[Excerpted data]

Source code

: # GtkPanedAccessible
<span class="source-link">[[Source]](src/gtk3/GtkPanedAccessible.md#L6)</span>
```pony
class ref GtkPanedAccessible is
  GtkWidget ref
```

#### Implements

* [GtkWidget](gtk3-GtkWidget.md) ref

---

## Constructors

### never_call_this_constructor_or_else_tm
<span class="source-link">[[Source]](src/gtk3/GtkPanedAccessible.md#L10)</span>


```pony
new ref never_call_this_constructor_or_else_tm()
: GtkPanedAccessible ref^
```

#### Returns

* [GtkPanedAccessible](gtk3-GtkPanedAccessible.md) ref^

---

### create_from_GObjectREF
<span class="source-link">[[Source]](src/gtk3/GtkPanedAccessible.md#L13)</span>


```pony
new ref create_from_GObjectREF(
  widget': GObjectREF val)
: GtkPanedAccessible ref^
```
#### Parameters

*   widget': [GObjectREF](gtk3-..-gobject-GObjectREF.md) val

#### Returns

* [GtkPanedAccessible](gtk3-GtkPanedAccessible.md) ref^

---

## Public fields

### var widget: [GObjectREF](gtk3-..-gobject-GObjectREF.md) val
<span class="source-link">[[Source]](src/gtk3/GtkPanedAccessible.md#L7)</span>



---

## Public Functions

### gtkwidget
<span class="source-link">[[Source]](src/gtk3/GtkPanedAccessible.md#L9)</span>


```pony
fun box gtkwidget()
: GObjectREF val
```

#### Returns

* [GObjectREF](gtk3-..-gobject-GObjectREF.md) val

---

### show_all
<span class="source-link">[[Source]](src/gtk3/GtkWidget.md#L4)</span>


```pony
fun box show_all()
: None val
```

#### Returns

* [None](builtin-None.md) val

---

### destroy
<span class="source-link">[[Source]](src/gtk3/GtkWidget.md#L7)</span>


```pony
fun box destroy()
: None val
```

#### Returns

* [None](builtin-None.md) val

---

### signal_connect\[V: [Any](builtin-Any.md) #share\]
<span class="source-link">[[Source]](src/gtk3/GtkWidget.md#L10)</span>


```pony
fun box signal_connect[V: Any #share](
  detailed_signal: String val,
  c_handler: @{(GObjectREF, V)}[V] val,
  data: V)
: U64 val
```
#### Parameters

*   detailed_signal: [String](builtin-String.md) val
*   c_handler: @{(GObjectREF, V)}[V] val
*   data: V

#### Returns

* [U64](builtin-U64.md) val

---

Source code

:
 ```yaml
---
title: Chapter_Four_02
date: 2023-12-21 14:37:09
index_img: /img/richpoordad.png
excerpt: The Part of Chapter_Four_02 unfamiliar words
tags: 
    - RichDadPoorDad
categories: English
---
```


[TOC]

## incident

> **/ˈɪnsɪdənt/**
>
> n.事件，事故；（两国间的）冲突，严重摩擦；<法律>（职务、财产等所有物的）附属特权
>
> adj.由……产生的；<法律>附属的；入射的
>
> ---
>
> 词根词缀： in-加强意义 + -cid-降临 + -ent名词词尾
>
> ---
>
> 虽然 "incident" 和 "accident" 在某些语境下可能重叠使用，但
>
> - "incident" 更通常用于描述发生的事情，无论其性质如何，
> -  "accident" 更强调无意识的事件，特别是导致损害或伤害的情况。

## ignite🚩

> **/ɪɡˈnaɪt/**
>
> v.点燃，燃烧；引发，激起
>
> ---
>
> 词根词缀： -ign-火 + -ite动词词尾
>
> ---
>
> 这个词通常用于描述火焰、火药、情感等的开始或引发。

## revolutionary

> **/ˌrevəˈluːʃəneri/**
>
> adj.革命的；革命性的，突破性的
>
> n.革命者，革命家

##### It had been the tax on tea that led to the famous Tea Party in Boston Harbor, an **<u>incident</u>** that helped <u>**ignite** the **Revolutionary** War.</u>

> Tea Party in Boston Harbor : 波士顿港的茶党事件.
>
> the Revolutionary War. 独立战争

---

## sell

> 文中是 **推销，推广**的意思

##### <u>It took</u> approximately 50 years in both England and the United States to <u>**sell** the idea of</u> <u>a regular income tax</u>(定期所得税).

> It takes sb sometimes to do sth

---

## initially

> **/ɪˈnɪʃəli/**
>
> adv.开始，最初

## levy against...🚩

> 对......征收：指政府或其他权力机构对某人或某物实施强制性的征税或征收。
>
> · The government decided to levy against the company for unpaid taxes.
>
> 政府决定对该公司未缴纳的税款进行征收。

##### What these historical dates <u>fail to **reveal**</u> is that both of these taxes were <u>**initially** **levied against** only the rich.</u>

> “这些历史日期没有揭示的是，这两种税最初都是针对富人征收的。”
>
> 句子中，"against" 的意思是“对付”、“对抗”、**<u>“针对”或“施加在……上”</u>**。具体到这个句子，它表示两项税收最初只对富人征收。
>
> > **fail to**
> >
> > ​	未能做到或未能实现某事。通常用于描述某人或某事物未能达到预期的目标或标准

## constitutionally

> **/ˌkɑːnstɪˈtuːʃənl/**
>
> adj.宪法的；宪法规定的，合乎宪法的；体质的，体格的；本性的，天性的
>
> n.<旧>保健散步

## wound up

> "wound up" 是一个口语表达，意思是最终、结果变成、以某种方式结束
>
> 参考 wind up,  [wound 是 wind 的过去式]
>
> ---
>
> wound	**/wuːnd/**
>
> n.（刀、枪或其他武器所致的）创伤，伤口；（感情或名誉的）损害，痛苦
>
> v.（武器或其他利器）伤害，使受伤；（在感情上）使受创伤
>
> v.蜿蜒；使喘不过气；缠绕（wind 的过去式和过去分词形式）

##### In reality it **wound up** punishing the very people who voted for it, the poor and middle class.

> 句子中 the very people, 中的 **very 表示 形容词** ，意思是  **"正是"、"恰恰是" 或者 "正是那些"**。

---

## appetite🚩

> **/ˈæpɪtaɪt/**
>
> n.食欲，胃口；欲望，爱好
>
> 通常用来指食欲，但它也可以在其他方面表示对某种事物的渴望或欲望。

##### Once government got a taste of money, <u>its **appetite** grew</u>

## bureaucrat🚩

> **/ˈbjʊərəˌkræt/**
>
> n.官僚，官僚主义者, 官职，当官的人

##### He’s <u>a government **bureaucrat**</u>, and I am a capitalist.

[/Excerpted data]

Exact repetition is required: return every record shown above.

#### Response area:
Source code

: # GtkPanedAccessible
<span class="source-link">[[Source]](src/gtk3/GtkPanedAccessible.md#L6)</span>
```pony
class ref GtkPanedAccessible is
  GtkWidget ref
```

#### Implements

* [GtkWidget](gtk3-GtkWidget.md) ref

---

## Constructors

### never_call_this_constructor_or_else_tm
<span class="source-link">[[Source]](src/gtk3/GtkPanedAccessible.md#L10)</span>


```pony
new ref never_call_this_constructor_or_else_tm()
: GtkPanedAccessible ref^
```

#### Returns

* [GtkPanedAccessible](gtk3-GtkPanedAccessible.md) ref^

---

### create_from_GObjectREF
<span class="source-link">[[Source]](src/gtk3/GtkPanedAccessible.md#L13)</span>


```pony
new ref create_from_GObjectREF(
  widget': GObjectREF val)
: GtkPanedAccessible ref^
```
#### Parameters

*   widget': [GObjectREF](gtk3-..-gobject-GObjectREF.md) val

#### Returns

* [GtkPanedAccessible](gtk3-GtkPanedAccessible.md) ref^

---

## Public fields

### var widget: [GObjectREF](gtk3-..-gobject-GObjectREF.md) val
<span class="source-link">[[Source]](src/gtk3/GtkPanedAccessible.md#L7)</span>



---

## Public Functions

### gtkwidget
<span class="source-link">[[Source]](src/gtk3/GtkPanedAccessible.md#L9)</span>


```pony
fun box gtkwidget()
: GObjectREF val
```

#### Returns

* [GObjectREF](gtk3-..-gobject-GObjectREF.md) val

---

### show_all
<span class="source-link">[[Source]](src/gtk3/GtkWidget.md#L4)</span>


```pony
fun box show_all()
: None val
```

#### Returns

* [None](builtin-None.md) val

---

### destroy
<span class="source-link">[[Source]](src/gtk3/GtkWidget.md#L7)</span>


```pony
fun box destroy()
: None val
```

#### Returns

* [None](builtin-None.md) val

---

### signal_connect\[V: [Any](builtin-Any.md) #share\]
<span class="source-link">[[Source]](src/gtk3/GtkWidget.md#L10)</span>


```pony
fun box signal_connect[V: Any #share](
  detailed_signal: String val,
  c_handler: @{(GObjectREF, V)}[V] val,
  data: V)
: U64 val
```
#### Parameters

*   detailed_signal: [String](builtin-String.md) val
*   c_handler: @{(GObjectREF, V)}[V] val
*   data: V

#### Returns

* [U64](builtin-U64.md) val

---

Source code

:
 ```yaml
---
title: Chapter_Four_02
date: 2023-12-21 14:37:09
index_img: /img/richpoordad.png
excerpt: The Part of Chapter_Four_02 unfamiliar words
tags: 
    - RichDadPoorDad
categories: English
---
```


[TOC]

## incident

> **/ˈɪnsɪdənt/**
>
> n.事件，事故；（两国间的）冲突，严重摩擦；<法律>（职务、财产等所有物的）附属特权
>
> adj.由……产生的；<法律>附属的；入射的
>
> ---
>
> 词根词缀： in-加强意义 + -cid-降临 + -ent名词词尾
>
> ---
>
> 虽然 "incident" 和 "accident" 在某些语境下可能重叠使用，但
>
> - "incident" 更通常用于描述发生的事情，无论其性质如何，
> -  "accident" 更强调无意识的事件，特别是导致损害或伤害的情况。

## ignite🚩

> **/ɪɡˈnaɪt/**
>
> v.点燃，燃烧；引发，激起
>
> ---
>
> 词根词缀： -ign-火 + -ite动词词尾
>
> ---
>
> 这个词通常用于描述火焰、火药、情感等的开始或引发。

## revolutionary

> **/ˌrevəˈluːʃəneri/**
>
> adj.革命的；革命性的，突破性的
>
> n.革命者，革命家

##### It had been the tax on tea that led to the famous Tea Party in Boston Harbor, an **<u>incident</u>** that helped <u>**ignite** the **Revolutionary** War.</u>

> Tea Party in Boston Harbor : 波士顿港的茶党事件.
>
> the Revolutionary War. 独立战争

---

## sell

> 文中是 **推销，推广**的意思

##### <u>It took</u> approximately 50 years in both England and the United States to <u>**sell** the idea of</u> <u>a regular income tax</u>(定期所得税).

> It takes sb sometimes to do sth

---

## initially

> **/ɪˈnɪʃəli/**
>
> adv.开始，最初

## levy against...🚩

> 对......征收：指政府或其他权力机构对某人或某物实施强制性的征税或征收。
>
> · The government decided to levy against the company for unpaid taxes.
>
> 政府决定对该公司未缴纳的税款进行征收。

##### What these historical dates <u>fail to **reveal**</u> is that both of these taxes were <u>**initially** **levied against** only the rich.</u>

> “这些历史日期没有揭示的是，这两种税最初都是针对富人征收的。”
>
> 句子中，"against" 的意思是“对付”、“对抗”、**<u>“针对”或“施加在……上”</u>**。具体到这个句子，它表示两项税收最初只对富人征收。
>
> > **fail to**
> >
> > ​	未能做到或未能实现某事。通常用于描述某人或某事物未能达到预期的目标或标准

## constitutionally

> **/ˌkɑːnstɪˈtuːʃənl/**
>
> adj.宪法的；宪法规定的，合乎宪法的；体质的，体格的；本性的，天性的
>
> n.<旧>保健散步

## wound up

> "wound up" 是一个口语表达，意思是最终、结果变成、以某种方式结束
>
> 参考 wind up,  [wound 是 wind 的过去式]
>
> ---
>
> wound	**/wuːnd/**
>
> n.（刀、枪或其他武器所致的）创伤，伤口；（感情或名誉的）损害，痛苦
>
> v.（武器或其他利器）伤害，使受伤；（在感情上）使受创伤
>
> v.蜿蜒；使喘不过气；缠绕（wind 的过去式和过去分词形式）

##### In reality it **wound up** punishing the very people who voted for it, the poor and middle class.

> 句子中 the very people, 中的 **very 表示 形容词** ，意思是  **"正是"、"恰恰是" 或者 "正是那些"**。

---

## appetite🚩

> **/ˈæpɪtaɪt/**
>
> n.食欲，胃口；欲望，爱好
>
> 通常用来指食欲，但它也可以在其他方面表示对某种事物的渴望或欲望。

##### Once government got a taste of money, <u>its **appetite** grew</u>

## bureaucrat🚩

> **/ˈbjʊərəˌkræt/**
>
> n.官僚，官僚主义者, 官职，当官的人

##### He’s <u>a government **bureaucrat**</u>, and I am a capitalist.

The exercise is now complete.